▶ **Work order**
Count the lines of data below that include "bmatrix". Provide only the number.

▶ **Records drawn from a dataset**

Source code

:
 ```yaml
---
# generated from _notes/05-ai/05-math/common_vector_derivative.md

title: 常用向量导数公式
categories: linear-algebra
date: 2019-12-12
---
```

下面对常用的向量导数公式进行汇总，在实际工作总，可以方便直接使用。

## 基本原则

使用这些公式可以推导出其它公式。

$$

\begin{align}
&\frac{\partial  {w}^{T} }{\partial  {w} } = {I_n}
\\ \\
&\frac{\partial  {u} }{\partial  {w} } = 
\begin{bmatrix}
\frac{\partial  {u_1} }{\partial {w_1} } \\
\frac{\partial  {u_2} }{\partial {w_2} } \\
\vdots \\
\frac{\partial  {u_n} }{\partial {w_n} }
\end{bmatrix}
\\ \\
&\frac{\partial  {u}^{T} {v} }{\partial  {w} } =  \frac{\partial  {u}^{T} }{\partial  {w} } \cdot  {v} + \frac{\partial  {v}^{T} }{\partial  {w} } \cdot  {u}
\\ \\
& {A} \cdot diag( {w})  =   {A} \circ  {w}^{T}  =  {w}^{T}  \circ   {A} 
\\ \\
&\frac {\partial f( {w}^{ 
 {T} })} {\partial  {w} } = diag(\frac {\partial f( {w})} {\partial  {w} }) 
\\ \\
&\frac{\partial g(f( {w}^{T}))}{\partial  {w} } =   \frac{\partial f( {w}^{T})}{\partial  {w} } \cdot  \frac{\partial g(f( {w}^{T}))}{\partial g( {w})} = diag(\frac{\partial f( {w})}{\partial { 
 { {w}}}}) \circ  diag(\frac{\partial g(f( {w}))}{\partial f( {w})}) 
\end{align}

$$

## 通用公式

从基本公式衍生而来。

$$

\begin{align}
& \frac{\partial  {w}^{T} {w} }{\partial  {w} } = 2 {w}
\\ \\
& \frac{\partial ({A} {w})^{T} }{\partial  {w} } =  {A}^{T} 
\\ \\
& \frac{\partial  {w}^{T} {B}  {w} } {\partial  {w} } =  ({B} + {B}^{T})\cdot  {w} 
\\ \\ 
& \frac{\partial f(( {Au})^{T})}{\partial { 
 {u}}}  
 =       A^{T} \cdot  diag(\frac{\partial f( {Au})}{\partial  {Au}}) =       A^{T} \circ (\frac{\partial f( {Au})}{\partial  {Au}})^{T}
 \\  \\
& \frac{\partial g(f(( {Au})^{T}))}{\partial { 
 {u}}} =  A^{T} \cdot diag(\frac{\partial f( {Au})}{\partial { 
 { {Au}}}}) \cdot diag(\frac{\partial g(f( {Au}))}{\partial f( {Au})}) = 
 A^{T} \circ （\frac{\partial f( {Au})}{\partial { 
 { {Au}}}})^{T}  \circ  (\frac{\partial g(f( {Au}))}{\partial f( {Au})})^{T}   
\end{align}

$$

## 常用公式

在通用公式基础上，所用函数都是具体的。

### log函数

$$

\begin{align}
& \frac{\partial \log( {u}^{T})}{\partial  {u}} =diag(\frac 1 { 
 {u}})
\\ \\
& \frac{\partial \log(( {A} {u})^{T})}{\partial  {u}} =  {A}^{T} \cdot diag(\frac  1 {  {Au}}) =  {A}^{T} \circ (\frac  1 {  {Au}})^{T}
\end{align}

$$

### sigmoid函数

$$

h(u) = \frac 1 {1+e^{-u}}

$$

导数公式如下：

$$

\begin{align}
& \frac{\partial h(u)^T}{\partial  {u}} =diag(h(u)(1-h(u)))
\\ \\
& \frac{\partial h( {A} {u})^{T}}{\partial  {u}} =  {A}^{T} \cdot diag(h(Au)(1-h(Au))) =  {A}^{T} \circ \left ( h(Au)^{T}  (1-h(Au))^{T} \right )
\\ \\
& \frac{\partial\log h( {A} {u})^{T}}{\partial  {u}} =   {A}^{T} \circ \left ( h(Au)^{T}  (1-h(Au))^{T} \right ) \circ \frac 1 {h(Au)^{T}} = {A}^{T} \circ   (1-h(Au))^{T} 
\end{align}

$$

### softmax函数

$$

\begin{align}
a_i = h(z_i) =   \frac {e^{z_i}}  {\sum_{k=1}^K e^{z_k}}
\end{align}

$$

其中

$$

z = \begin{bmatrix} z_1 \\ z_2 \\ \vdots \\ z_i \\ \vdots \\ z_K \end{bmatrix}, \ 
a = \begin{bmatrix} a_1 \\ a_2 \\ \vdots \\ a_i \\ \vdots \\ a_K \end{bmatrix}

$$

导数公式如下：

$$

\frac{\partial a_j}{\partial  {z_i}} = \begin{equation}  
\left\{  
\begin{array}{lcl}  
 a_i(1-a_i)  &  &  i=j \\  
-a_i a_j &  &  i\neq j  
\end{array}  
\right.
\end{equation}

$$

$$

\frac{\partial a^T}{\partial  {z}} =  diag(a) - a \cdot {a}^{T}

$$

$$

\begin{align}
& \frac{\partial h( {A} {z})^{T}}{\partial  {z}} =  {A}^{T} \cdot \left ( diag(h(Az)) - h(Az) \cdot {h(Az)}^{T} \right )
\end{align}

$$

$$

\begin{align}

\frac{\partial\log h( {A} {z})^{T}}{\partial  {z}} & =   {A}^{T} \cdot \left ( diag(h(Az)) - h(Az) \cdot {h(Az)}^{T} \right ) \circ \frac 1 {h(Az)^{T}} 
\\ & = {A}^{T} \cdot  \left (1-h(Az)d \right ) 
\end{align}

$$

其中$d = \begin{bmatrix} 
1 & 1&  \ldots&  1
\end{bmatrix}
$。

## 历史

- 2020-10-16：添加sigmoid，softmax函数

▶ **Reply to the exercise**
6